Même si le risque de contracter ce type d'infection reste faible, les spécialistes rappellent que quelques mesures de prévention simples peuvent réduire au minimum les probabilités de contamination pendant les mois d'été, alors que des millions de personnes se rendent sur les plages, dans les piscines, les rivières et autres zones de baignade pour se rafraîchir.
La chaleur favorise la prolifération des bactéries
Selon l'ECDC, l'augmentation de la température de l'eau, combinée aux changements environnementaux et à la hausse des déplacements estivaux, est en train de modifier la répartition de certaines maladies infectieuses en Europe.
Parmi celles-ci, la vibriose ressort particulièrement. Il s'agit d'une infection provoquée par des bactéries du genre Vibrio, qui vivent naturellement dans certaines eaux côtières pendant les mois les plus chauds de l'année. Ces bactéries prolifèrent surtout dans les zones à faible salinité, comme les estuaires ou les embouchures de fleuves, et peuvent aussi se retrouver dans des fruits de mer crus ou insuffisamment cuits, notamment les huîtres. Certaines espèces, comme Vibrio vulnificus, sont couramment surnommées "bactéries carnivores" en raison de leur capacité, dans des cas très rares, à provoquer des infections graves des tissus.
L'organisme européen a même actualisé une carte interactive (source en espagnol) qui permet d'identifier les zones où le risque d'infection peut être plus élevé en fonction des conditions environnementales.
Comment éviter une infection lors de la baignade
La plupart des cas peuvent être évités grâce à des mesures très simples. La principale recommandation de l'ECDC est d'éviter tout contact avec l'eau en présence de plaies ouvertes, de coupures, d'éraflures ou de piercings récents, car les bactéries peuvent pénétrer dans l'organisme par la peau lésée.
Si éviter la baignade n'est pas possible, il est conseillé de couvrir les plaies avec un pansement totalement imperméable. De plus, en sortant de l'eau, il est préférable de laver toute coupure ou éraflure avec de l'eau douce et propre afin de réduire le risque d'infection.
Les experts recommandent également de faire attention à la consommation de fruits de mer. Éviter les huîtres et autres mollusques crus ou peu cuits et bien cuire les produits de la mer contribue à prévenir l'infection à Vibrio.
Qui est le plus à risque ?
Même si toute personne peut contracter une infection, l'ECDC indique que le risque de développer des formes graves est plus élevé chez les personnes dont le système immunitaire est affaibli, qui souffrent de maladies hépatiques chroniques ou d'autres pathologies préexistantes.

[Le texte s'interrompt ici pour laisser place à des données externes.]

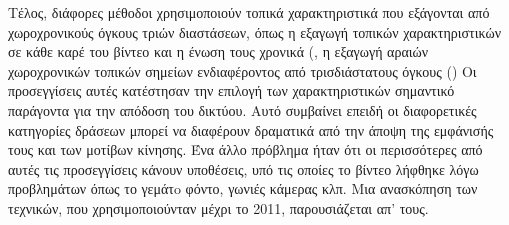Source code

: Τέλος, διάφορες μέθοδοι χρησιμοποιούν τοπικά χαρακτηριστικά που εξάγονται από χωροχρονικούς όγκους τριών διαστάσεων,
όπως η εξαγωγή τοπικών χαρακτηριστικών σε κάθε καρέ του βίντεο και η ένωση τους χρονικά (\en\cite{784616, 990935, 1544882}\gr,
η εξαγωγή αραιών χωροχρονικών τοπικών σημείων ενδιαφέροντος από τρισδιάστατους όγκους (\en\cite{1238378, 1570899,  Niebles, 1467373, Ryoo2006}\gr)
Οι προσεγγίσεις αυτές κατέστησαν την επιλογή των χαρακτηριστικών  σημαντικό παράγοντα για την απόδοση του δικτύου.
Αυτό συμβαίνει επειδή οι διαφορετικές κατηγορίες δράσεων μπορεί να διαφέρουν δραματικά από την άποψη της εμφάνισής τους και των μοτίβων κίνησης.
Ένα άλλο πρόβλημα ήταν ότι οι περισσότερες από αυτές τις προσεγγίσεις κάνουν υποθέσεις, υπό τις οποίες το βίντεο λήφθηκε λόγω προβλημάτων όπως το γεμάτo
φόντο,  γωνιές κάμερας κλπ. Μια ανασκόπηση των τεχνικών, που χρησιμοποιούνταν  μέχρι το 2011, παρουσιάζεται απ' τους\en\cite{Aggarwal:2011:HAA:1922649.1922653}\gr.  \par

Dans ces situations, il est particulièrement important de redoubler de prudence lors de la baignade et de la consommation de produits de la mer.
En Espagne, un été placé sous le signe de la chaleur
Cet été, l'Espagne fait face à plusieurs vagues de chaleur successives et à des températures bien supérieures à la normale dans une grande partie du pays. Si l'ECDC met surtout en avant des zones comme la mer Baltique et certains estuaires européens, qui offrent les conditions les plus favorables à la croissance de Vibrio, l'organisme souligne que le réchauffement des eaux lié au changement climatique étend les régions où ces bactéries peuvent se développer.
Il insiste donc sur l'importance de maintenir des mesures préventives simples et sur la surveillance des conditions environnementales pendant les mois d'été.